BY DUR-E MAKNOON AHMED '20
My relationship with poetry has always been strange. I grew up reading my mom’s copies of Shakespeare and Robert Browning. As a child, I would watch my parents listen to nationalist poems set to music and debate with each other about meanings and significance of powerful couplets by the eminent Urdu poet Iqbal. In this environment, I subconsciously assumed that I had to love poetry. I would look on at my parents’ debates with each other and would be unable to relate to their passion, the need they felt to discuss poetry and the strengths of their opinions that turned intellectual conversations into quarrels.
I was too snobbish to express that I was puzzled when I first read Plato’s criticism of poetry in eighth grade. In Book X of “The Republic,” Plato firmly banished poetry from the state, asserting that poets have too much power in influencing people’s emotions. Plato expressed the concern that poetry appeals only to the parts of the human soul that are self-indulgent, prone to self-pity, lamentation and irrational pursuits of desires. According to Plato, a force like poetry that could impress young minds, was too large and harmful to be allowed to freely exist in a sensible republic. I did not understand this. I had never been emotionally moved by a poem, surely never enough to feel like it influenced my character.
Poetry always fell just a little bit short of having a profound impact. There was an irritatingly narrow, but unbridgeable, abyss between what I knew the poem wanted me to feel, and what I actually felt. This was why I hated poetry, instead of settling for feelings like dismissal or weak dislike. I could see the intensity of what I should be feeling, but failing to reach it was frustrating. I did not have the courage to say that poets were overrated failures. Instead, I blamed myself for being too shallow or dim-witted to be able to understand poetry. Every poem I read was a reminder of my lack of sensitivity and perception, and I hated being reminded of that. I never admitted this to anyone and pretended, for the sake of my own sanity, that I loved poetry. Not loving poetry seemed so cold-hearted. I thought, instead of blaming the poets’ lack of skill, that there was something wrong with me because poems did not make me feel strong rushes of emotion. I pretended to love poetry in the hopes that I would be able to really love it one day, because I wanted to reach the passion my parents had, the way my mom would say a poem broke her heart.

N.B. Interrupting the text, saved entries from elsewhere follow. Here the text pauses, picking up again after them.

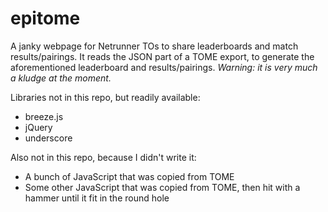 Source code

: # epitome

A janky webpage for Netrunner TOs to share leaderboards and match results/pairings. It reads the JSON part of a TOME export, to generate the aforementioned leaderboard and results/pairings. *Warning: it is very much a kludge at the moment.*

Libraries not in this repo, but readily available: 

* breeze.js
* jQuery
* underscore

Also not in this repo, because I didn't write it:

* A bunch of JavaScript that was copied from TOME
* Some other JavaScript that was copied from TOME, then hit with a hammer until it fit in the round hole

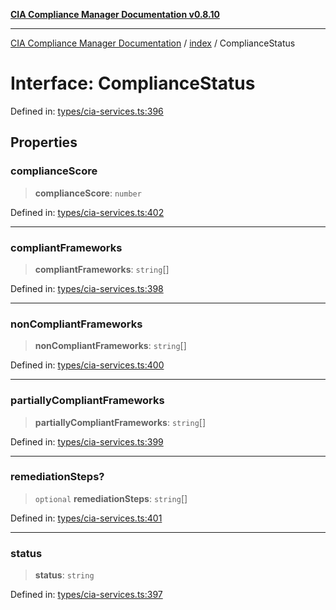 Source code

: [**CIA Compliance Manager Documentation v0.8.10**](../../README.md)

***

[CIA Compliance Manager Documentation](../../modules.md) / [index](../README.md) / ComplianceStatus

# Interface: ComplianceStatus

Defined in: [types/cia-services.ts:396](https://github.com/Hack23/cia-compliance-manager/blob/680c1f0618a64f5e2a4571e2b2ee23d6baf8dc9d/src/types/cia-services.ts#L396)

## Properties

### complianceScore

> **complianceScore**: `number`

Defined in: [types/cia-services.ts:402](https://github.com/Hack23/cia-compliance-manager/blob/680c1f0618a64f5e2a4571e2b2ee23d6baf8dc9d/src/types/cia-services.ts#L402)

***

### compliantFrameworks

> **compliantFrameworks**: `string`[]

Defined in: [types/cia-services.ts:398](https://github.com/Hack23/cia-compliance-manager/blob/680c1f0618a64f5e2a4571e2b2ee23d6baf8dc9d/src/types/cia-services.ts#L398)

***

### nonCompliantFrameworks

> **nonCompliantFrameworks**: `string`[]

Defined in: [types/cia-services.ts:400](https://github.com/Hack23/cia-compliance-manager/blob/680c1f0618a64f5e2a4571e2b2ee23d6baf8dc9d/src/types/cia-services.ts#L400)

***

### partiallyCompliantFrameworks

> **partiallyCompliantFrameworks**: `string`[]

Defined in: [types/cia-services.ts:399](https://github.com/Hack23/cia-compliance-manager/blob/680c1f0618a64f5e2a4571e2b2ee23d6baf8dc9d/src/types/cia-services.ts#L399)

***

### remediationSteps?

> `optional` **remediationSteps**: `string`[]

Defined in: [types/cia-services.ts:401](https://github.com/Hack23/cia-compliance-manager/blob/680c1f0618a64f5e2a4571e2b2ee23d6baf8dc9d/src/types/cia-services.ts#L401)

***

### status

> **status**: `string`

Defined in: [types/cia-services.ts:397](https://github.com/Hack23/cia-compliance-manager/blob/680c1f0618a64f5e2a4571e2b2ee23d6baf8dc9d/src/types/cia-services.ts#L397)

I kept pretending until last year when my literature teacher said she hated poetry. One of the most shocking moments in my life was in her office in high school, after I expressed that I couldn’t wait to start working on poems. “I hate poetry,” she said, simply and flippantly. I had perfected this show of loving poetry so much that all I could do was laugh and ask “Really?” However, she had validated my feelings, and I started accepting my hatred. This was a huge change and I will always be grateful to Mrs. A.
When I started admitting that I thought poets were failing, I stopped blaming myself. Poetry is imperfect, not the reader. My inability to feel all the emotion was not due to my lack of sensitivity or intellect, but the poets’ insistence upon using a restrictive, limited form to express things that are above language. I stopped feeling small when I read poetry and started to enjoy it.
Admitting the restrictions of poetry also leads to another question, why not move on to novels then, and stop reading poetry? I don’t know. It is useless. When everyone is stressed out and plans each second of their day to be as functional and successful as possible, I like to be a rebel. I do an utterly useless thing, and defy the system that instills the value of functionality in us to keep the cogs of capitalism running. In its useless failure, poetry perseveres because it is always a refreshing rejection of the norm.
On my journey of hating poetry, I found Ben Lerner’s “The Hatred of Poetry,” and this book made me realize one more thing. My parents defined love for poetry in the same way that I defined to be hatred. According to Lerner, loving and hating poetry is a full realization that poems have their shortcomings, and poets are just people trying the best they can. The more you realize this, the better you appreciate the strange art that poetry requires, with its silly determination to express powerful things like emotions and dreams in the very limiting restrictions of form, rhyme and language. Loving poetry is not the opposite of hating it, but rather a transcendence of the hatred.